(SUPPLIED DATA Opens)

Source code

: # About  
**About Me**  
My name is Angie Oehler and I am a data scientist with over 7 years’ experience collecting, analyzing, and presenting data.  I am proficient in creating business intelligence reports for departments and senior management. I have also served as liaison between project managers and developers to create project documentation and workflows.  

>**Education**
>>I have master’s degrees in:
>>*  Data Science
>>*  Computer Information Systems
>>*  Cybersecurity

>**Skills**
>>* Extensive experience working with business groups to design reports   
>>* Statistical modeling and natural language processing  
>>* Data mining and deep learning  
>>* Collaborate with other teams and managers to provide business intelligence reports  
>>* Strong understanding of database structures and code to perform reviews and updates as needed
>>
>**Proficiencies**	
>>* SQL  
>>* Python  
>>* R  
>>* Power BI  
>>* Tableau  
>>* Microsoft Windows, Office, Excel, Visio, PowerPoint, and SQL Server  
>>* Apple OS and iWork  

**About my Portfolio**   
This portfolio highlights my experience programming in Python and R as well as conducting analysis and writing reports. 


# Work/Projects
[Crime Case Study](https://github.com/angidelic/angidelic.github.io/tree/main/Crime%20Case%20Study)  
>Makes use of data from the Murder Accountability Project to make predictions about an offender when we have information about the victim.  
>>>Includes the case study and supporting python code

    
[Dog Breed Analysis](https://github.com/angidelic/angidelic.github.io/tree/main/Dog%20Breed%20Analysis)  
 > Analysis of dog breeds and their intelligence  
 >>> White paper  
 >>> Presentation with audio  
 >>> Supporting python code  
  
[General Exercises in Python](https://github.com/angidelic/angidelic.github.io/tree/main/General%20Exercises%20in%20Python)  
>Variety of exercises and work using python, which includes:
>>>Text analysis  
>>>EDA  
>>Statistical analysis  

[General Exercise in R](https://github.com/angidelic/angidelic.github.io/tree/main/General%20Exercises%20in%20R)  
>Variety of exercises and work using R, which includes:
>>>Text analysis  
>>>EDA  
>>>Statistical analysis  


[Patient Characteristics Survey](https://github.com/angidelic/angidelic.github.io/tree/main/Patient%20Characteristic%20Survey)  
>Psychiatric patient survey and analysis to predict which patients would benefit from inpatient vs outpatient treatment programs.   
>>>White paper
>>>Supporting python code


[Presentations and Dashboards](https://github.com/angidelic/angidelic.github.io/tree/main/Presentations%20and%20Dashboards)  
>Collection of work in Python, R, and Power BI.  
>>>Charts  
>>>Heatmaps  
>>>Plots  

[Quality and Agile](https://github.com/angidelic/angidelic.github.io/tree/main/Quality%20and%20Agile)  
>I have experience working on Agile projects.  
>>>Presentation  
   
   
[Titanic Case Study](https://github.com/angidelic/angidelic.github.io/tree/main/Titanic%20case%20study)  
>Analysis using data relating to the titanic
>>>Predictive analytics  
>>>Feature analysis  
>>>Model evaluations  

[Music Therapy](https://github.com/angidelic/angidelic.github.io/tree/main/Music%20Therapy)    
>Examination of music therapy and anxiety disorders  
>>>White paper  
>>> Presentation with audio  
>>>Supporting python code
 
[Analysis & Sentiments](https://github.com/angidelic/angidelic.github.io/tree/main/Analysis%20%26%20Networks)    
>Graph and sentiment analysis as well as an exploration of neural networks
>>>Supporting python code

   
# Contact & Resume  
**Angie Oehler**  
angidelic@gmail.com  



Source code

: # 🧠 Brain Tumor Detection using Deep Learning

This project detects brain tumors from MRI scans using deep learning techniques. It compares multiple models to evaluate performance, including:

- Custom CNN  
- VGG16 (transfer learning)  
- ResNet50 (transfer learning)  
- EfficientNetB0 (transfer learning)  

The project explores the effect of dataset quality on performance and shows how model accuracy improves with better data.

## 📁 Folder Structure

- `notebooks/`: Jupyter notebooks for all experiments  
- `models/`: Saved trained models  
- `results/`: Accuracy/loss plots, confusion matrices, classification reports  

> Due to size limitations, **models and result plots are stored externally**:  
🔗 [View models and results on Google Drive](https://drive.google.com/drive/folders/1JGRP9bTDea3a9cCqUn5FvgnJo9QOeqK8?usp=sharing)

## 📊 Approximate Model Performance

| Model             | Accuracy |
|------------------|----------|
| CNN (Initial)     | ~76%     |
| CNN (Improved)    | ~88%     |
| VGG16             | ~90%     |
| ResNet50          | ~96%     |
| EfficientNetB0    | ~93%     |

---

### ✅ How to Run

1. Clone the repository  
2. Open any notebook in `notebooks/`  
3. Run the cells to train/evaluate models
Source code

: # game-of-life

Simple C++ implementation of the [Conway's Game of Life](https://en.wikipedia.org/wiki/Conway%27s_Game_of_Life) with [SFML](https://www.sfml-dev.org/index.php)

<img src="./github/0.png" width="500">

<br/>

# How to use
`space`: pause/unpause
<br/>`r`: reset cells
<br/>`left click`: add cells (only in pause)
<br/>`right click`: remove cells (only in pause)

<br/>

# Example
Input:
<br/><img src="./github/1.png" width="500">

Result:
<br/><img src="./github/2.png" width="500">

(SUPPLIED DATA Closes)

TO DO
Copy only this part of the entries above: the line with "- Custom CNN", the line with "for all experiments", and the lines between, all exactly as written.

OUTPUT FOR THIS TASK
- Custom CNN  
- VGG16 (transfer learning)  
- ResNet50 (transfer learning)  
- EfficientNetB0 (transfer learning)  

The project explores the effect of dataset quality on performance and shows how model accuracy improves with better data.

## 📁 Folder Structure

- `notebooks/`: Jupyter notebooks for all experiments  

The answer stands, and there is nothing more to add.